→ Extracted material:
******

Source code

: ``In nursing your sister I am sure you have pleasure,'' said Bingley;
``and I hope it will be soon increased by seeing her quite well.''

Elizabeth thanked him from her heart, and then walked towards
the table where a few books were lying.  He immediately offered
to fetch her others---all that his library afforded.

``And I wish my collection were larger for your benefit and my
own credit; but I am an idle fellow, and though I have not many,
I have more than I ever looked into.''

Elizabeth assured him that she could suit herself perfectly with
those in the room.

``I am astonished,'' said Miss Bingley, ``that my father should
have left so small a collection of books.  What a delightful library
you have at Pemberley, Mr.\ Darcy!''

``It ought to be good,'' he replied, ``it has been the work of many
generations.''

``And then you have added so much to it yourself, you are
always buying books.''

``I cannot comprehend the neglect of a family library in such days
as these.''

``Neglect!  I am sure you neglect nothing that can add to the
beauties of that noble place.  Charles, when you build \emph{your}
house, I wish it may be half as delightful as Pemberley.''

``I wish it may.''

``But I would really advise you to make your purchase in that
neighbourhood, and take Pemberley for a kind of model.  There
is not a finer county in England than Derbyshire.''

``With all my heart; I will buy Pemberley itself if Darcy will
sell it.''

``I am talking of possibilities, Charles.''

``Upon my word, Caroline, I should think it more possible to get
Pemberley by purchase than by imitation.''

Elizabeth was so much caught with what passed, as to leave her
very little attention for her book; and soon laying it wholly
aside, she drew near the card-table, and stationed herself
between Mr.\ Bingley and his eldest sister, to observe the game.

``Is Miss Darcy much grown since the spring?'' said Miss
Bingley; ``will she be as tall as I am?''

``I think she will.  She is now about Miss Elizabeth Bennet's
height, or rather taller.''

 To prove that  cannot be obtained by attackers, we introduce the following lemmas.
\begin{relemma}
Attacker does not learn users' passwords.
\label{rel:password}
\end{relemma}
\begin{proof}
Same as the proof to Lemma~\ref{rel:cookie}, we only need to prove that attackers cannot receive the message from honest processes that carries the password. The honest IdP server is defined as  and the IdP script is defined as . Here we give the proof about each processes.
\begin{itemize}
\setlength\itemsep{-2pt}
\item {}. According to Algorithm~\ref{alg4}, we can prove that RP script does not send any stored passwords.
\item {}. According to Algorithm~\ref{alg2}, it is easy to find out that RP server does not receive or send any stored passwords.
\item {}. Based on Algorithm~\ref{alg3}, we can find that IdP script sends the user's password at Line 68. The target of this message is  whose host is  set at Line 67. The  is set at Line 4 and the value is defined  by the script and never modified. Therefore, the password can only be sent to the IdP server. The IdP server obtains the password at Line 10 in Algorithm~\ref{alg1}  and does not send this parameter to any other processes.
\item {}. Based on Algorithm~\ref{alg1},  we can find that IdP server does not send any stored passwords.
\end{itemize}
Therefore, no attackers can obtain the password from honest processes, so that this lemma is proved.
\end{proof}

******

→ Exercise:
Check each line of the material above for the string "herself". Please count those that have it and reply with the number only.

→ Problem solution:
2